## Directions
Repeat the entries exactly as they appear.

[Dataset records]
>>>

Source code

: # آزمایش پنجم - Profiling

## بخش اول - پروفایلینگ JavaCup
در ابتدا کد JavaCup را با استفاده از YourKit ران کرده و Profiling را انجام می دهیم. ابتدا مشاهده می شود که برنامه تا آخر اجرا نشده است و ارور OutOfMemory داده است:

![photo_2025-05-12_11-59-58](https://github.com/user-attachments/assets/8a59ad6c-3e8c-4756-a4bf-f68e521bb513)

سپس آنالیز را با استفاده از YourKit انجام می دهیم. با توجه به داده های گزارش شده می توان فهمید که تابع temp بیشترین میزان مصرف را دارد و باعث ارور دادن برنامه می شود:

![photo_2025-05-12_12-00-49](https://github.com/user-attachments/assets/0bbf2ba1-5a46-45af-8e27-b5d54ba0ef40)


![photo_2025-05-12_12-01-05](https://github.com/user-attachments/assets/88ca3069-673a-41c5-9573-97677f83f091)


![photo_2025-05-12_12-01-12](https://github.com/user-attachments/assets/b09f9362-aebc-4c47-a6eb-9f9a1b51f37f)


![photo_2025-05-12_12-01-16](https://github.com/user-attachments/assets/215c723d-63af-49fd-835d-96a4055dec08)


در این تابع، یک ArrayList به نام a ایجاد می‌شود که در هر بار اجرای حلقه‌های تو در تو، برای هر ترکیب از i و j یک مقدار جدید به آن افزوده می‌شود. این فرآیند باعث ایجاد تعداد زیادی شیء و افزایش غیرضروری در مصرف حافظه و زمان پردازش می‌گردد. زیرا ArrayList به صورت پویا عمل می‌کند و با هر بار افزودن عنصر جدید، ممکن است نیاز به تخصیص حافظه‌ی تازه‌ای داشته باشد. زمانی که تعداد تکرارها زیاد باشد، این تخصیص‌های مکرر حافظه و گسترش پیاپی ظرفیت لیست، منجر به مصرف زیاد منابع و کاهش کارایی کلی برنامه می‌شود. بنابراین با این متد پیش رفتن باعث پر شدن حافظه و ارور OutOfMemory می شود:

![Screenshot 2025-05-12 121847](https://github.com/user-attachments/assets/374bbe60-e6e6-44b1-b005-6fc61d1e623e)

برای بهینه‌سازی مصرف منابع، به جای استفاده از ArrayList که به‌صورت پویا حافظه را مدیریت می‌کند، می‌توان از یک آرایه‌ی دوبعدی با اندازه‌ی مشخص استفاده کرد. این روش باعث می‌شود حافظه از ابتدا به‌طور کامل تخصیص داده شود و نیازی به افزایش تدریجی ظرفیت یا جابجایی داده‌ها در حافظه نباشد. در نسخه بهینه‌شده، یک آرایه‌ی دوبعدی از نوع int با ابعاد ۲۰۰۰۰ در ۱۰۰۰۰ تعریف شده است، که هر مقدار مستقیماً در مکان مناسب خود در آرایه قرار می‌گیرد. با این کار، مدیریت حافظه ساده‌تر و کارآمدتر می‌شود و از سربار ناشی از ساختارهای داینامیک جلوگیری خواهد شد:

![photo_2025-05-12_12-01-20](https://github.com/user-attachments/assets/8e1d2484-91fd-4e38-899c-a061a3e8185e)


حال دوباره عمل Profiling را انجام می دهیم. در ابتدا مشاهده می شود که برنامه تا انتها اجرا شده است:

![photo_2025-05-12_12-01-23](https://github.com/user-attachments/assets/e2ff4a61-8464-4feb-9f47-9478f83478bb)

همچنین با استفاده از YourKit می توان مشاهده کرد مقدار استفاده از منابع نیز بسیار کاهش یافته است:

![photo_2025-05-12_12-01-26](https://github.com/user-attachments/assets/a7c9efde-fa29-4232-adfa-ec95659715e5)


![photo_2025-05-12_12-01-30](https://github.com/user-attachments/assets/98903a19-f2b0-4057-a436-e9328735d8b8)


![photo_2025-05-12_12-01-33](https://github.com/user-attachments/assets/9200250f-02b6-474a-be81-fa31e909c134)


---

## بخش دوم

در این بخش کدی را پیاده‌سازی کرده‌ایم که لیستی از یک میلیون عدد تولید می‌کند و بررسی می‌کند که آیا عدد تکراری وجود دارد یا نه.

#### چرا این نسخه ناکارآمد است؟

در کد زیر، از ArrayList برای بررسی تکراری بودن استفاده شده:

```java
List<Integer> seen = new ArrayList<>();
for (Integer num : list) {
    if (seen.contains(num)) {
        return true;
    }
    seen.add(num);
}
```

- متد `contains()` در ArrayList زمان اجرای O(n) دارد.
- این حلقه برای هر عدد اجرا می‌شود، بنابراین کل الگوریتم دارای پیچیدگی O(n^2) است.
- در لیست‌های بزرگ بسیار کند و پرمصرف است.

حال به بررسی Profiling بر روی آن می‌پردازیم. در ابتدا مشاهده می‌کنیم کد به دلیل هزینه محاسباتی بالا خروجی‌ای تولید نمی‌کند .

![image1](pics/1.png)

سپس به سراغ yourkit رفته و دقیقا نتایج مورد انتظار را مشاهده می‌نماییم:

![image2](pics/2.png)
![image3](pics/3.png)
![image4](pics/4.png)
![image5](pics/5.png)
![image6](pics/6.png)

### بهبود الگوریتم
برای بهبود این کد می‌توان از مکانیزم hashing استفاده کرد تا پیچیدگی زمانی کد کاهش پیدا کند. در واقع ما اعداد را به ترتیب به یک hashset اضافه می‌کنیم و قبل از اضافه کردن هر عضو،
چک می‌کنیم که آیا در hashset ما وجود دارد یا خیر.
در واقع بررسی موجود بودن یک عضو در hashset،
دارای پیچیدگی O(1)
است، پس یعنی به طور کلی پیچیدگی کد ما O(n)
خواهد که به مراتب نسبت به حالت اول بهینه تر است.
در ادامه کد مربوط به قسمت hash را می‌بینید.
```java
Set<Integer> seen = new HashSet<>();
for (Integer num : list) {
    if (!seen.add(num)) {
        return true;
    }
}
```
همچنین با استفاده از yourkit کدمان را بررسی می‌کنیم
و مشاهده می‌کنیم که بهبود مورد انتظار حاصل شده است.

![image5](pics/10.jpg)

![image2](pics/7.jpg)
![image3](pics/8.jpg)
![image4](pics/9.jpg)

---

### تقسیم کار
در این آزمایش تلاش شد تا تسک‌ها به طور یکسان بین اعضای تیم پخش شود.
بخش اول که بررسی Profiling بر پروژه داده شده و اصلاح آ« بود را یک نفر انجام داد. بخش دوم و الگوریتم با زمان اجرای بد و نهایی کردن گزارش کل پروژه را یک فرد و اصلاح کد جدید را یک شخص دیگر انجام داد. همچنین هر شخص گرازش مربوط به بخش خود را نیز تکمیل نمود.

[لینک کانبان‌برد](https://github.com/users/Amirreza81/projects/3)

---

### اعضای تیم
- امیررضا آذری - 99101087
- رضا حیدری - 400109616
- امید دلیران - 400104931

<<<

## Answer to this task
Source code

: # آزمایش پنجم - Profiling

## بخش اول - پروفایلینگ JavaCup
در ابتدا کد JavaCup را با استفاده از YourKit ران کرده و Profiling را انجام می دهیم. ابتدا مشاهده می شود که برنامه تا آخر اجرا نشده است و ارور OutOfMemory داده است:

![photo_2025-05-12_11-59-58](https://github.com/user-attachments/assets/8a59ad6c-3e8c-4756-a4bf-f68e521bb513)

سپس آنالیز را با استفاده از YourKit انجام می دهیم. با توجه به داده های گزارش شده می توان فهمید که تابع temp بیشترین میزان مصرف را دارد و باعث ارور دادن برنامه می شود:

![photo_2025-05-12_12-00-49](https://github.com/user-attachments/assets/0bbf2ba1-5a46-45af-8e27-b5d54ba0ef40)


![photo_2025-05-12_12-01-05](https://github.com/user-attachments/assets/88ca3069-673a-41c5-9573-97677f83f091)


![photo_2025-05-12_12-01-12](https://github.com/user-attachments/assets/b09f9362-aebc-4c47-a6eb-9f9a1b51f37f)


![photo_2025-05-12_12-01-16](https://github.com/user-attachments/assets/215c723d-63af-49fd-835d-96a4055dec08)


در این تابع، یک ArrayList به نام a ایجاد می‌شود که در هر بار اجرای حلقه‌های تو در تو، برای هر ترکیب از i و j یک مقدار جدید به آن افزوده می‌شود. این فرآیند باعث ایجاد تعداد زیادی شیء و افزایش غیرضروری در مصرف حافظه و زمان پردازش می‌گردد. زیرا ArrayList به صورت پویا عمل می‌کند و با هر بار افزودن عنصر جدید، ممکن است نیاز به تخصیص حافظه‌ی تازه‌ای داشته باشد. زمانی که تعداد تکرارها زیاد باشد، این تخصیص‌های مکرر حافظه و گسترش پیاپی ظرفیت لیست، منجر به مصرف زیاد منابع و کاهش کارایی کلی برنامه می‌شود. بنابراین با این متد پیش رفتن باعث پر شدن حافظه و ارور OutOfMemory می شود:

![Screenshot 2025-05-12 121847](https://github.com/user-attachments/assets/374bbe60-e6e6-44b1-b005-6fc61d1e623e)

برای بهینه‌سازی مصرف منابع، به جای استفاده از ArrayList که به‌صورت پویا حافظه را مدیریت می‌کند، می‌توان از یک آرایه‌ی دوبعدی با اندازه‌ی مشخص استفاده کرد. این روش باعث می‌شود حافظه از ابتدا به‌طور کامل تخصیص داده شود و نیازی به افزایش تدریجی ظرفیت یا جابجایی داده‌ها در حافظه نباشد. در نسخه بهینه‌شده، یک آرایه‌ی دوبعدی از نوع int با ابعاد ۲۰۰۰۰ در ۱۰۰۰۰ تعریف شده است، که هر مقدار مستقیماً در مکان مناسب خود در آرایه قرار می‌گیرد. با این کار، مدیریت حافظه ساده‌تر و کارآمدتر می‌شود و از سربار ناشی از ساختارهای داینامیک جلوگیری خواهد شد:

![photo_2025-05-12_12-01-20](https://github.com/user-attachments/assets/8e1d2484-91fd-4e38-899c-a061a3e8185e)


حال دوباره عمل Profiling را انجام می دهیم. در ابتدا مشاهده می شود که برنامه تا انتها اجرا شده است:

![photo_2025-05-12_12-01-23](https://github.com/user-attachments/assets/e2ff4a61-8464-4feb-9f47-9478f83478bb)

همچنین با استفاده از YourKit می توان مشاهده کرد مقدار استفاده از منابع نیز بسیار کاهش یافته است:

![photo_2025-05-12_12-01-26](https://github.com/user-attachments/assets/a7c9efde-fa29-4232-adfa-ec95659715e5)


![photo_2025-05-12_12-01-30](https://github.com/user-attachments/assets/98903a19-f2b0-4057-a436-e9328735d8b8)


![photo_2025-05-12_12-01-33](https://github.com/user-attachments/assets/9200250f-02b6-474a-be81-fa31e909c134)


---

## بخش دوم

در این بخش کدی را پیاده‌سازی کرده‌ایم که لیستی از یک میلیون عدد تولید می‌کند و بررسی می‌کند که آیا عدد تکراری وجود دارد یا نه.

#### چرا این نسخه ناکارآمد است؟

در کد زیر، از ArrayList برای بررسی تکراری بودن استفاده شده:

```java
List<Integer> seen = new ArrayList<>();
for (Integer num : list) {
    if (seen.contains(num)) {
        return true;
    }
    seen.add(num);
}
```

- متد `contains()` در ArrayList زمان اجرای O(n) دارد.
- این حلقه برای هر عدد اجرا می‌شود، بنابراین کل الگوریتم دارای پیچیدگی O(n^2) است.
- در لیست‌های بزرگ بسیار کند و پرمصرف است.

حال به بررسی Profiling بر روی آن می‌پردازیم. در ابتدا مشاهده می‌کنیم کد به دلیل هزینه محاسباتی بالا خروجی‌ای تولید نمی‌کند .

![image1](pics/1.png)

سپس به سراغ yourkit رفته و دقیقا نتایج مورد انتظار را مشاهده می‌نماییم:

![image2](pics/2.png)
![image3](pics/3.png)
![image4](pics/4.png)
![image5](pics/5.png)
![image6](pics/6.png)

### بهبود الگوریتم
برای بهبود این کد می‌توان از مکانیزم hashing استفاده کرد تا پیچیدگی زمانی کد کاهش پیدا کند. در واقع ما اعداد را به ترتیب به یک hashset اضافه می‌کنیم و قبل از اضافه کردن هر عضو،
چک می‌کنیم که آیا در hashset ما وجود دارد یا خیر.
در واقع بررسی موجود بودن یک عضو در hashset،
دارای پیچیدگی O(1)
است، پس یعنی به طور کلی پیچیدگی کد ما O(n)
خواهد که به مراتب نسبت به حالت اول بهینه تر است.
در ادامه کد مربوط به قسمت hash را می‌بینید.
```java
Set<Integer> seen = new HashSet<>();
for (Integer num : list) {
    if (!seen.add(num)) {
        return true;
    }
}
```
همچنین با استفاده از yourkit کدمان را بررسی می‌کنیم
و مشاهده می‌کنیم که بهبود مورد انتظار حاصل شده است.

![image5](pics/10.jpg)

![image2](pics/7.jpg)
![image3](pics/8.jpg)
![image4](pics/9.jpg)

---

### تقسیم کار
در این آزمایش تلاش شد تا تسک‌ها به طور یکسان بین اعضای تیم پخش شود.
بخش اول که بررسی Profiling بر پروژه داده شده و اصلاح آ« بود را یک نفر انجام داد. بخش دوم و الگوریتم با زمان اجرای بد و نهایی کردن گزارش کل پروژه را یک فرد و اصلاح کد جدید را یک شخص دیگر انجام داد. همچنین هر شخص گرازش مربوط به بخش خود را نیز تکمیل نمود.

[لینک کانبان‌برد](https://github.com/users/Amirreza81/projects/3)

---

### اعضای تیم
- امیررضا آذری - 99101087
- رضا حیدری - 400109616
- امید دلیران - 400104931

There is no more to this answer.